*** Opening of SUPPLIED MATERIAL ***

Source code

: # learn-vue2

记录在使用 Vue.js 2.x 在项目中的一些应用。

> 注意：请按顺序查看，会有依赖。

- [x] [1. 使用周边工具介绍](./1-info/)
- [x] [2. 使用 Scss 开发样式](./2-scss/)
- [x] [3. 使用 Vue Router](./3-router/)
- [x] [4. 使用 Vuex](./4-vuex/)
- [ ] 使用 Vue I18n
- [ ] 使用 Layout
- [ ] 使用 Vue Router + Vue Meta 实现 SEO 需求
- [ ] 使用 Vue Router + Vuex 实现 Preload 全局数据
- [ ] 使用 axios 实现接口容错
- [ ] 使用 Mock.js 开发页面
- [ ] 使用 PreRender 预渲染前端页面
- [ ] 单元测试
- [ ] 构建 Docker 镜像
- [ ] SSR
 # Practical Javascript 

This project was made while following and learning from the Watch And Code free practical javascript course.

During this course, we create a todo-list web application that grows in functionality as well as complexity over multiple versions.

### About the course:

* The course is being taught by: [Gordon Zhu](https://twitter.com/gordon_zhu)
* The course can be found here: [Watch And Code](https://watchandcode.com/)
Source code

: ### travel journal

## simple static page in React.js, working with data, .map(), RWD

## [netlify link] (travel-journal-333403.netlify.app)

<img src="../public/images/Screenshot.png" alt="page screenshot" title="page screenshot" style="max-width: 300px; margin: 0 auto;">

*** Close of SUPPLIED MATERIAL ***

**THE PROBLEM**
Everything from the line that contains "- [ ] 使用 axios 实现接口容错" through the final line of the listing is to be restated word for word, and nothing more.

**ANSWER TO THE EXERCISE**
- [ ] 使用 axios 实现接口容错
- [ ] 使用 Mock.js 开发页面
- [ ] 使用 PreRender 预渲染前端页面
- [ ] 单元测试
- [ ] 构建 Docker 镜像
- [ ] SSR
 # Practical Javascript 

This project was made while following and learning from the Watch And Code free practical javascript course.

During this course, we create a todo-list web application that grows in functionality as well as complexity over multiple versions.

### About the course:

* The course is being taught by: [Gordon Zhu](https://twitter.com/gordon_zhu)
* The course can be found here: [Watch And Code](https://watchandcode.com/)
Source code

: ### travel journal

## simple static page in React.js, working with data, .map(), RWD

## [netlify link] (travel-journal-333403.netlify.app)

<img src="../public/images/Screenshot.png" alt="page screenshot" title="page screenshot" style="max-width: 300px; margin: 0 auto;">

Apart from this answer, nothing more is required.